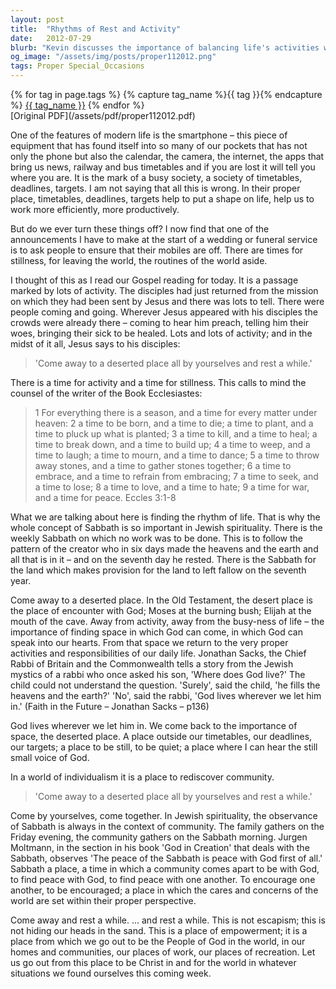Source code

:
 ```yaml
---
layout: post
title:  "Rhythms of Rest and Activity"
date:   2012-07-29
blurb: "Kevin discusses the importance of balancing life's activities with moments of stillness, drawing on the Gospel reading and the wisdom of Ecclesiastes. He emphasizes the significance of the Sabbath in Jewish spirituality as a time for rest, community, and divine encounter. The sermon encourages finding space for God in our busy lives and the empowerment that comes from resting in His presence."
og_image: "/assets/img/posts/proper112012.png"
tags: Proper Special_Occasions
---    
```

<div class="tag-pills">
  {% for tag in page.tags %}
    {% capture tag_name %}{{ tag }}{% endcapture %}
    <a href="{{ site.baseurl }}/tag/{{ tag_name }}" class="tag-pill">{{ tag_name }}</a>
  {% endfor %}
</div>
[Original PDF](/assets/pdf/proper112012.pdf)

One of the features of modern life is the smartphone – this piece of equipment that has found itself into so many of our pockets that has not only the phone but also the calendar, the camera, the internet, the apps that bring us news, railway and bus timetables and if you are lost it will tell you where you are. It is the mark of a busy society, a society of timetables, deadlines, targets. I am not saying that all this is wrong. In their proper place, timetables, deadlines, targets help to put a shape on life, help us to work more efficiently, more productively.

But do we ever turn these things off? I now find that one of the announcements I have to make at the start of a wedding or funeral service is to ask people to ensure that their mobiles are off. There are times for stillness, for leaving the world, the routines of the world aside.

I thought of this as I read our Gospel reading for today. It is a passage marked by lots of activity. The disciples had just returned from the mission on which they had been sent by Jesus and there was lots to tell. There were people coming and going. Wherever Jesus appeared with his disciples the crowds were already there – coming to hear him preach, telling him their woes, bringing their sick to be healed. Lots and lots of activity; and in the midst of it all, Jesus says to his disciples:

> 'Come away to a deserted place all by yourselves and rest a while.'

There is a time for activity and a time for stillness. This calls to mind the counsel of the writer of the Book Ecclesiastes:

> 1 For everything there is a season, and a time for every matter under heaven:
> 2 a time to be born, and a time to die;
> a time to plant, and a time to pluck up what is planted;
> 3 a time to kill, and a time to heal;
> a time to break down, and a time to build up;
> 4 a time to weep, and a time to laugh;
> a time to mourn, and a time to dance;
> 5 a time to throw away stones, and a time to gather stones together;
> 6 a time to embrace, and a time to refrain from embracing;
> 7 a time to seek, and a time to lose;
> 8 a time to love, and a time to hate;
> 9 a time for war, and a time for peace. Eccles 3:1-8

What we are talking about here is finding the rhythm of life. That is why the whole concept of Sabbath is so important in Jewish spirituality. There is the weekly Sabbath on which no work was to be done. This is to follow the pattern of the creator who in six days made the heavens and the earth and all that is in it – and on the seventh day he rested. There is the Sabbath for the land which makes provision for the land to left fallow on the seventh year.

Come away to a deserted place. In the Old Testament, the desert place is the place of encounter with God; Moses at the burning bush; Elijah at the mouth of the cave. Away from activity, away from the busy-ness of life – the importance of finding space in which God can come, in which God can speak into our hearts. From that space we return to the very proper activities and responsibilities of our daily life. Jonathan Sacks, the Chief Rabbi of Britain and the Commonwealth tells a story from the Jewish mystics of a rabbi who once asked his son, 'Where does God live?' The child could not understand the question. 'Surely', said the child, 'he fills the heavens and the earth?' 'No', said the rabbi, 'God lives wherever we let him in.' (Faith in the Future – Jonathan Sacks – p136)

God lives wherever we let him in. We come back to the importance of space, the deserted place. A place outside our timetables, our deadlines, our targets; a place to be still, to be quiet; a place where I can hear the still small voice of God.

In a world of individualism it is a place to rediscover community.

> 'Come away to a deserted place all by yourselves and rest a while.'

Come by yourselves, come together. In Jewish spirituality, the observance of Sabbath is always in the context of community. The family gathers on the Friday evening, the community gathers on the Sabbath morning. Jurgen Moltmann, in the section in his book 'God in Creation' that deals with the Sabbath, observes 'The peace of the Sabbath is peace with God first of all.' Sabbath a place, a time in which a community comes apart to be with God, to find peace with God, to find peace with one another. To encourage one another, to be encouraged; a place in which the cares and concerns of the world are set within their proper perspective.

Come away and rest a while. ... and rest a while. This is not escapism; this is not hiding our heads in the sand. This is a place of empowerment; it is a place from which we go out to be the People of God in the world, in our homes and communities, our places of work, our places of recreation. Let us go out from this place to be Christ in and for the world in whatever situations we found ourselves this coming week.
━━━━━━━━━━━━━━━━
_ASSIGNMENT_
Where the word "Ecclesiastes" appears in a line of the entries above, count that line; give only the number.

_SOLUTION TO THE PROBLEM_
2